Вдалеке зажглись огни: как скитающиеся фонарики, пляшущие на холмах. Включив свет в каждой комнате, я извлекла из шкафа железную лампу, которую бабушка приторачивала к крыльцу; под балкой как раз сохранился крючок, и ее получилось пристроить так, чтобы она освещала террасу, где я планировала скоротать ночь. К ореолу тут же слетелись мотыльки. Воздух остывал, но я скорее промерзла бы насквозь, нежели вернулась в избу, и, пока кипятился чайник, поставила под козырек около входной двери стул: точно туда, где отдыхала бабушка – обмахиваясь веером и умиляясь кошкам, что дремали в ложбинке между двумя стволами ее рябины.

Чашка с кофе приятно обожгла ладони; я извлекла сигарету из упаковки, но не закурила. Бабушка не выносила табачный дым и курить выпроваживала за забор. В ее закутке на крыльце благоухало анютиными глазками, пересаженными в горшки, и давным-давно лишь в этом крошечном углу во всей деревне я чувствовала себя в безопасности. Если успеть спрятаться в нем, ничто не посмеет тебя ранить или поймать, как в священной игре с нерушимыми правилами: кто «в домике», тот неприкасаем.

Фильтр я прихватила лишь губами, пока застегивала на молнию толстовку, и уже почти убрала сигарету обратно, когда поблизости раздался топот копыт. Я отвлеклась, озираясь: лошадей в окрестностях разводили, но, в отличие от коров, деревенским обочинам они предпочитали пастбища. Эта же скакала бодро, галопом – несла всадника.

Всадницу.

Они остановились около машины; лошадь – конь – всхрапнула, мотнув головой. Упругие мышцы перекатывались под взмыленной шерстью; он пританцовывал, косясь на хозяйку – почему нельзя бежать дальше? В стойле чахнуть ему явно не позволяли – как, должно быть, он упивался свободой…

– Тетя Аглая не любила дым.

Голос у всадницы был гулким, гортанным. Сигарету изо рта я вынула рефлекторно.

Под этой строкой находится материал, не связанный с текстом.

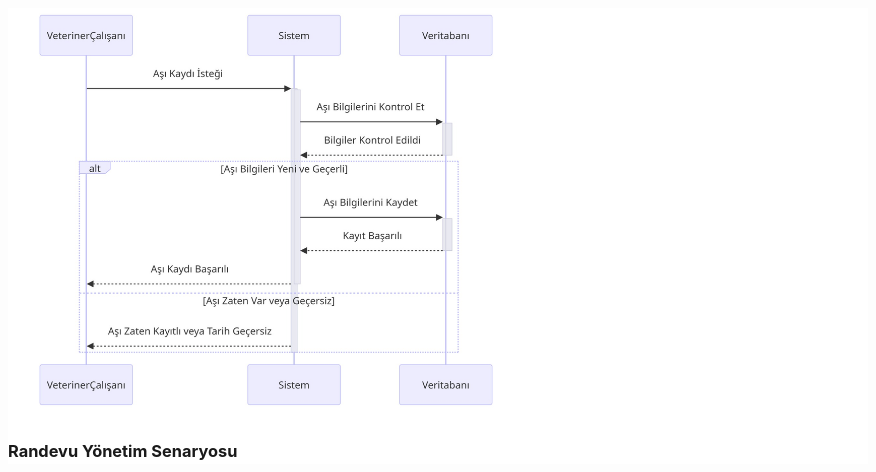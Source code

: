  <img src="docs/images/s2.jpg" alt="Sequence Diyagramı" width="60%" height="30%">
</p>
<h3>Randevu Yönetim Senaryosu</h3>
<p>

Смотрела она мрачно – то ли на меня, то ли на что-то за моей спиной. Я махнула рукой, приветствуя ее, – она ничего не сказала, но и коня не пришпорила. Пришпоривать его, впрочем, было нечем – управляла она им без седла и без сбруи; наверное, упивалась свободой тоже. От того, чтобы обернуться – убедиться, что позади ничего нет, – я удержалась титаническим усилием. И сама не заметила, как впилась в деревянные перила. Выуживать занозы будет тем еще удовольствием.

– Ты знала мою бабушку?

Она дернула плечом. Конь переступил с ноги на ногу, но наездница не шелохнулась, продолжая высматривать что-то за мной. Зажигалка стала нестерпимо соблазнительной; что бы здесь ни происходило, мне это не нравилось. Ни юная дева, понукающая разгоряченного скакуна прямиком в лес, ни то, как она отклонялась туда, где тени гуще, а свет реже; ни то, насколько склизко сжалось в моем собственном желудке.

От вымученной улыбки свело скулы.

– Меня зовут Лера.

Всадница не торопилась, чего-то хотела. Демонстративно медленно зашнуровав кроссовки, я спустилась по ступеням. Семь шагов по подъездной дорожке, истошный скрип щеколды. Если бы девушка исчезла – словно туман, без единого звука, – я бы не удивилась. Но она даже снизошла до того, чтобы спешиться и скупо бросить:

– Настя.

Ни руки для рукопожатия, ни кивка. Вблизи ее глаза оказались абсолютно черными, как у охотничьего пса.

– Ты сюда надолго?

Теперь плечом дернула уже я:

– Пока не приведу все в порядок. Так ты знала ее? Я не видела тебя на похоронах.

– Я не хожу на похороны.

Сверчки в неповоротливой тишине стрекотали едва ли не истерически, и рваным жестом я все-таки зажгла сигарету. Обычно это считывалось как вызов, но девушка – Настя – не отреагировала примерно никак: лишь зрачки метнулись, прослеживая движение, но затем взгляд ее снова рассеялся, словно она отстранилась куда-то – подальше отсюда.